I had the same question, and I had to look around a while, but I came across a great example HERE that helped me with more detail to wtk219's excellent answer.
This link tests all functions and events for ERC20 compliant contracts. In the context of testing approve, allowance and transfer from ERC20 compliant functions, you come across the case where you can control which address is "using" the deployed contract function.
The following is that particular Mocha and Chai style testing where accounts[1]
is actually using the smart contract in the test.

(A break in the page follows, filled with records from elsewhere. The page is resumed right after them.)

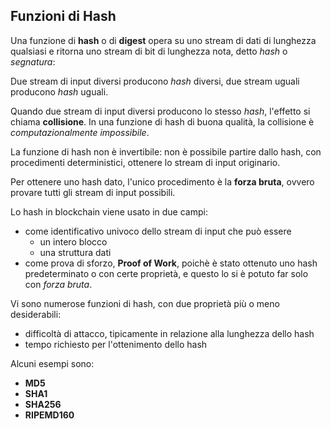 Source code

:## Funzioni di Hash

Una funzione di **hash** o di **digest** opera su uno stream di dati di lunghezza qualsiasi e ritorna uno stream di bit di lunghezza nota, detto _hash_ o _segnatura_:

Due stream di input diversi producono _hash_ diversi, due stream uguali producono _hash_ uguali.

Quando due stream di input diversi producono lo stesso _hash_, l'effetto si chiama **collisione**. In una funzione di hash di buona qualità, la collisione è _computazionalmente impossibile_.

La funzione di hash non è invertibile: non è possibile partire dallo hash, con procedimenti deterministici, ottenere lo stream di input originario.

Per ottenere uno hash dato, l'unico procedimento è la **forza bruta**, ovvero provare tutti gli stream di input possibili.

Lo hash in blockchain viene usato in due campi:
* come identificativo univoco dello stream di input che può essere
    * un intero blocco
    * una struttura dati
* come prova di sforzo, **Proof of Work**, poichè è stato ottenuto uno hash predeterminato o con certe proprietà, e questo lo si è potuto far solo con _forza bruta_.

Vi sono numerose funzioni di hash, con due proprietà più o meno desiderabili:
* difficoltà di attacco, tipicamente in relazione alla lunghezza dello hash
* tempo richiesto per l'ottenimento dello hash

Alcuni esempi sono:
* **MD5**
* **SHA1**
* **SHA256**
* **RIPEMD160**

The main line you care about in the code below is:
return token.transferFrom(accounts[0], accounts[2], 200000, {from: accounts[1]});
Here is the code from the link above:
it("should give accounts[1] authority to spend account[0]'s token", function() {
var token;
return Token.deployed().then(function(instance){
token = instance;
return token.approve(accounts[1], 200000);
}).then(function(){
return token.allowance.call(accounts[0], accounts[1]);
}).then(function(result){
assert.equal(result.toNumber(), 200000, 'allowance is wrong');
return token.transferFrom(accounts[0], accounts[2], 200000, {from: accounts[1]});
}).then(function(){
return token.balanceOf.call(accounts[0]);
}).then(function(result){
assert.equal(result.toNumber(), 300000, 'accounts[0] balance is wrong');
return token.balanceOf.call(accounts[1]);
}).then(function(result){
assert.equal(result.toNumber(), 500000, 'accounts[1] balance is wrong');
return token.balanceOf.call(accounts[2]);
}).then(function(result){
assert.equal(result.toNumber(), 200000, 'accounts[2] balance is wrong');
})
});
I used this test with few modifications for my specific numbers, and it worked flawlessly.